The bus ride in the poem seems timeless in the way of an allegory or a parable, partly because travel is a metaphor we all recognize but also because the poem uses a perspective that is intermittently omniscient. The long opening sentence describes the bus from the outside as it travels toward the setting sun with its “windshield flashing pink”—not as the passengers inside, or the lone traveler waiting some miles away, could have seen it. Bishop doesn’t tell us that the lone traveler is herself, though six stanzas later, when another passenger, an elderly woman with market bags, gets on, the poem employs the pronoun us for the first time (“She regards us amicably”), so whoever the speaker is, it’s someone who was already on the bus. Although Bishop doesn’t use either we or I during the “dreamy divagation,” the hallucination or the memory feels communal as well as personal, and at the end “we all” experience the joy of seeing the moose. I love the way Bishop manages to be personal without the first-person-singular and universal while portraying a handful of people traveling through rural areas that most of her readers might dismiss as unimportant.

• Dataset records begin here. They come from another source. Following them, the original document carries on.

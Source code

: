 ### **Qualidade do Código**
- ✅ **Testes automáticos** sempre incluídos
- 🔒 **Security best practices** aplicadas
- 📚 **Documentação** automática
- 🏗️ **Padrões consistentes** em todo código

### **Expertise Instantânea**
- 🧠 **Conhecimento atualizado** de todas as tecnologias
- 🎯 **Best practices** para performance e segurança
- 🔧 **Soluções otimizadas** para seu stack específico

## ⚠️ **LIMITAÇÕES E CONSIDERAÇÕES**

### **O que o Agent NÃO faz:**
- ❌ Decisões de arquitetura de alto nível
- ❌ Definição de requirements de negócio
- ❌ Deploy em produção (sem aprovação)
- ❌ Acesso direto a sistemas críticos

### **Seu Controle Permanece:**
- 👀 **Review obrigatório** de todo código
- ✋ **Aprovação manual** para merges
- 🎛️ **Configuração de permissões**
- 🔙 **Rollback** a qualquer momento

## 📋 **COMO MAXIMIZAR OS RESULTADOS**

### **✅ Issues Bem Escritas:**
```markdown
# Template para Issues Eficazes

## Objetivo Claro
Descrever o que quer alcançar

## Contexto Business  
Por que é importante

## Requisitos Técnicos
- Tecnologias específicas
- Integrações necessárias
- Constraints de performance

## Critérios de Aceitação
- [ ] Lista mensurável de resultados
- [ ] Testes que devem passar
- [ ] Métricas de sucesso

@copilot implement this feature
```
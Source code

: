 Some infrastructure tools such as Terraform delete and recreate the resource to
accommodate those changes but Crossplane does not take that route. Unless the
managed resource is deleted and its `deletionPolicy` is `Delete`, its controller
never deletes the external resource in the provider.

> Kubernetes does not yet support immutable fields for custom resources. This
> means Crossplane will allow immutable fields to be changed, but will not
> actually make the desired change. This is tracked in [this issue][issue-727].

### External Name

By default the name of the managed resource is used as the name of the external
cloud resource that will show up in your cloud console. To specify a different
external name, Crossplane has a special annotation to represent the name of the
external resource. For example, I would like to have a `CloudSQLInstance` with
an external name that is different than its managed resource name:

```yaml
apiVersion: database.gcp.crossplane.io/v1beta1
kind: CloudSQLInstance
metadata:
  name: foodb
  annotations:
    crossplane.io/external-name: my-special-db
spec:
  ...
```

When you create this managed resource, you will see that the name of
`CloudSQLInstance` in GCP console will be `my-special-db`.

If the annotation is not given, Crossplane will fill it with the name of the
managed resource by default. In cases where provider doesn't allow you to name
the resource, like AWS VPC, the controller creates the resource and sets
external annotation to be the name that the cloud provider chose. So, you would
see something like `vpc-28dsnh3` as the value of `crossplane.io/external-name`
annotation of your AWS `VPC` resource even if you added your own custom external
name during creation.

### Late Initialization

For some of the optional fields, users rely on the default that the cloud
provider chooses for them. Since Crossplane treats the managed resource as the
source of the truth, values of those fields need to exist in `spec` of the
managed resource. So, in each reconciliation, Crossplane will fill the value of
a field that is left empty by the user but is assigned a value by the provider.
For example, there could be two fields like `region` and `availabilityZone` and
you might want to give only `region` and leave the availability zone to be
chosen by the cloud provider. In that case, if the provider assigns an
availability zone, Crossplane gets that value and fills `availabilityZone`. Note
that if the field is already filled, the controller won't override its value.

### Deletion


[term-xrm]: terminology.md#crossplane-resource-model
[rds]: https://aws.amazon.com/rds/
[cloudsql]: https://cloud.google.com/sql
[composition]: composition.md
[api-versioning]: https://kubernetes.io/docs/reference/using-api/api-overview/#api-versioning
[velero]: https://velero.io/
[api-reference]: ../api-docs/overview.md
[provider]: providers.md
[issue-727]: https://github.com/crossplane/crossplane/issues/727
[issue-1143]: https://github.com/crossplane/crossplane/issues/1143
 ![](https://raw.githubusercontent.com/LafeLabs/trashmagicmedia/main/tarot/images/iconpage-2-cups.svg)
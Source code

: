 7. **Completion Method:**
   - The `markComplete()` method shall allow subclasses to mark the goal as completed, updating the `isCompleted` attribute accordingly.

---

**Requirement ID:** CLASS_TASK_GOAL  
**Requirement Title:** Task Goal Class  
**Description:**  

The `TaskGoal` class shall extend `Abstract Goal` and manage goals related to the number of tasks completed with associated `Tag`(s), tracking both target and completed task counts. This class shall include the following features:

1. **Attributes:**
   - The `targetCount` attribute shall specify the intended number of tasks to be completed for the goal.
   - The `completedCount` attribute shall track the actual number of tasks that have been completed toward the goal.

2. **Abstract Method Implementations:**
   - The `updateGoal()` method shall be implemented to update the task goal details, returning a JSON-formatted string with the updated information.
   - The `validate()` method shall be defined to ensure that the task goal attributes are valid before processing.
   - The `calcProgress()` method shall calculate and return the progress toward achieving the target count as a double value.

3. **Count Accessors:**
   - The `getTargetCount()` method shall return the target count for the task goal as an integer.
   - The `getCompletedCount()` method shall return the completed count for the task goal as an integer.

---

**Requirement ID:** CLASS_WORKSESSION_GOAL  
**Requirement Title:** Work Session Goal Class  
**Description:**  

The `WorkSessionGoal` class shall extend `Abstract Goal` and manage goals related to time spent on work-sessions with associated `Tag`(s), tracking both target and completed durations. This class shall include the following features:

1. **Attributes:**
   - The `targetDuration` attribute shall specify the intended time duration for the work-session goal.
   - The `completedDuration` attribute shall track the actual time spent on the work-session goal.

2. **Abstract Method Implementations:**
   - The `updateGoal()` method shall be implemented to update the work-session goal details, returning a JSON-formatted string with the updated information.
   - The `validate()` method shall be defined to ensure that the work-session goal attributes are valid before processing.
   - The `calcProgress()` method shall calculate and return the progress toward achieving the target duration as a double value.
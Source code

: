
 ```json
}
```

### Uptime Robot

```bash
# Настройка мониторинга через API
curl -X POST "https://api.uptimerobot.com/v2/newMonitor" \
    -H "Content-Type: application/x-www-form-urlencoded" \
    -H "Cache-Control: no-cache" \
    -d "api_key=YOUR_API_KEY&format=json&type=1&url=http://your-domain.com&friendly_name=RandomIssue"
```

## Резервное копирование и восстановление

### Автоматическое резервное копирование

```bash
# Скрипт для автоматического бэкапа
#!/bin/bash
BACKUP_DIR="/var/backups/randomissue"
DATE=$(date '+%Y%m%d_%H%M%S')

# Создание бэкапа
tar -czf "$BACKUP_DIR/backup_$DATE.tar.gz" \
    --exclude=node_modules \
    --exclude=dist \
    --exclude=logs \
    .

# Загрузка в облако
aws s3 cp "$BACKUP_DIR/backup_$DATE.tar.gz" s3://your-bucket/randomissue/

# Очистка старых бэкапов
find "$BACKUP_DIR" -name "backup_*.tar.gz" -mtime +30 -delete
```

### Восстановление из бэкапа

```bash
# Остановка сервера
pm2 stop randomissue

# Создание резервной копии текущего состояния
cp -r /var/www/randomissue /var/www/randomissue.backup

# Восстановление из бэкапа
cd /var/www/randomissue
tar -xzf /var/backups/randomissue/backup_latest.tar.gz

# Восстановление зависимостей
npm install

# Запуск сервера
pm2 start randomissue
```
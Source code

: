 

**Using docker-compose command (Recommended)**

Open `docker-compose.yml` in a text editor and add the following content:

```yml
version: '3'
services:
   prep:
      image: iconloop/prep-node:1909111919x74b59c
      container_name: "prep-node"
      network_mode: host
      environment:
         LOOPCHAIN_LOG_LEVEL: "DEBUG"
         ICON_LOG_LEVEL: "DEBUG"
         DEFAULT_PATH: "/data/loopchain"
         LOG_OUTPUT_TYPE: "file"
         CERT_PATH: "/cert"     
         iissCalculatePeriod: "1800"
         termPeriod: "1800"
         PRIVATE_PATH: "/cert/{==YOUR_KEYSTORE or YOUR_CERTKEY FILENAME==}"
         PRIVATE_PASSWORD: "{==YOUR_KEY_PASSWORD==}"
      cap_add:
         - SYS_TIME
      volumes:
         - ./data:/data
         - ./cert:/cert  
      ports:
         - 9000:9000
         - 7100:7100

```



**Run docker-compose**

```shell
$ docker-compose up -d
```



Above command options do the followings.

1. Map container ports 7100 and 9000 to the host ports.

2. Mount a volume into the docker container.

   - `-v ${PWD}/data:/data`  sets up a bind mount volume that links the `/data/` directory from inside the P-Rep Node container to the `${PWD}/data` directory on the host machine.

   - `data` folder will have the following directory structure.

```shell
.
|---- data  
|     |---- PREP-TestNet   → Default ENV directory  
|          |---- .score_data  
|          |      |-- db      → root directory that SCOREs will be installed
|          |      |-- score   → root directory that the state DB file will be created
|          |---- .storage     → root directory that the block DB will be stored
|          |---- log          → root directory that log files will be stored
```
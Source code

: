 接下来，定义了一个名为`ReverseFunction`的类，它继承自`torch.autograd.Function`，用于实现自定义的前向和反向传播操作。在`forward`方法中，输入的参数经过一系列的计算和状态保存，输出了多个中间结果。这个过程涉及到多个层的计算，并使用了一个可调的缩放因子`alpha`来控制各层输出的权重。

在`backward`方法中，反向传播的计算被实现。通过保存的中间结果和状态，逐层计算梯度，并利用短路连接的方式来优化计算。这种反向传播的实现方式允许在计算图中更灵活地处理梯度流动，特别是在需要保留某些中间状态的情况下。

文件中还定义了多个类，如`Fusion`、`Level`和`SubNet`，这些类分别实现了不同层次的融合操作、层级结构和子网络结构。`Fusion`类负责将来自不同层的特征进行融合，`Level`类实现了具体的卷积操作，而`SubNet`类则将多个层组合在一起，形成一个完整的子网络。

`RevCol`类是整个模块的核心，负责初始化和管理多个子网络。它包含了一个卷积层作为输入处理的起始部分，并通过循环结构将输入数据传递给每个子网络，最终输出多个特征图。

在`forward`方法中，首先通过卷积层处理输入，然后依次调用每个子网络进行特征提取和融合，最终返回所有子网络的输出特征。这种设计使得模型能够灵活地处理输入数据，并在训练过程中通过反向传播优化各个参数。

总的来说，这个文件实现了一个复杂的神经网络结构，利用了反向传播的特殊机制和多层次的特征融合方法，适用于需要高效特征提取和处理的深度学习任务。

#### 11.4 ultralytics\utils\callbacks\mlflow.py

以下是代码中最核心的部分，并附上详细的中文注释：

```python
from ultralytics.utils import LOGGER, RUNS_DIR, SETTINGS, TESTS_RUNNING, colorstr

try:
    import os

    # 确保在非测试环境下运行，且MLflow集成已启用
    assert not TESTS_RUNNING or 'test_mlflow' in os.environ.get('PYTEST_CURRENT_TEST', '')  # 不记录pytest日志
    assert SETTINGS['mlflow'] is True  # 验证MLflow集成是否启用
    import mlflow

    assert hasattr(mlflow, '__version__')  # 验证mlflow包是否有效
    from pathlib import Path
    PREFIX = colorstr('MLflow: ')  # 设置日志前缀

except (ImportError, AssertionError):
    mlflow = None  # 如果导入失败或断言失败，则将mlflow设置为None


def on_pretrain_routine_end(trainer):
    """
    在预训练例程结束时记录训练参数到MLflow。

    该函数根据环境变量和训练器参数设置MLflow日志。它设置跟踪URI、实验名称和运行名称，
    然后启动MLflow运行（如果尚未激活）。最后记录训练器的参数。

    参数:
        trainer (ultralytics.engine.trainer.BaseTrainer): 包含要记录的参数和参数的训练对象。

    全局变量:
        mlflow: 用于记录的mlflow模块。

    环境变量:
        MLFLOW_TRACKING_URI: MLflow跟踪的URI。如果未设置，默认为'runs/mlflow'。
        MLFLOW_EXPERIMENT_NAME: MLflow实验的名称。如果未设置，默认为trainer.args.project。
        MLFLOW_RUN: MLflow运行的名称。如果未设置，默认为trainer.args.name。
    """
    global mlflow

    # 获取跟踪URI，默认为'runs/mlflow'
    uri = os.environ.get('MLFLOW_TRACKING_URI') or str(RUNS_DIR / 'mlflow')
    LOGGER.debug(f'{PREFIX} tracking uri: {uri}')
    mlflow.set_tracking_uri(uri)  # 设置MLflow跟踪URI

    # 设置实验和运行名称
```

The year I taught the seminar on Bishop’s poetry, I still believed I would spend my whole adulthood in Wisconsin. I had no idea that by the end of the decade, I’d grow restless, give up my tenured teaching position for a five-year lectureship at Harvard, and move to an apartment in Cambridge, just a mile from 60 Brattle Street where Bishop had lived. Or that, fifteen years after my term there ended, I’d be teaching in Northern Virginia, living in Washington DC during a global pandemic that put a stop to every trip I was planning in the foreseeable future, and thinking about several long-ago bus rides — Bishop’s actual ride in 1946, the one she recreated in her poem in 1972, the numerous Greyhound Bus rides from my college and graduate school years in the Midwest. Both in memory and in actuality, the bus forces us to travel slowly, in the company of total strangers who share something of our background or circumstance: they have a connection to the place we are traveling to or from; we all had a practical or not-so-practical reason to choose this mode of transportation over any other. Every bus journey is a form of time travel: a chance for memory and reflection.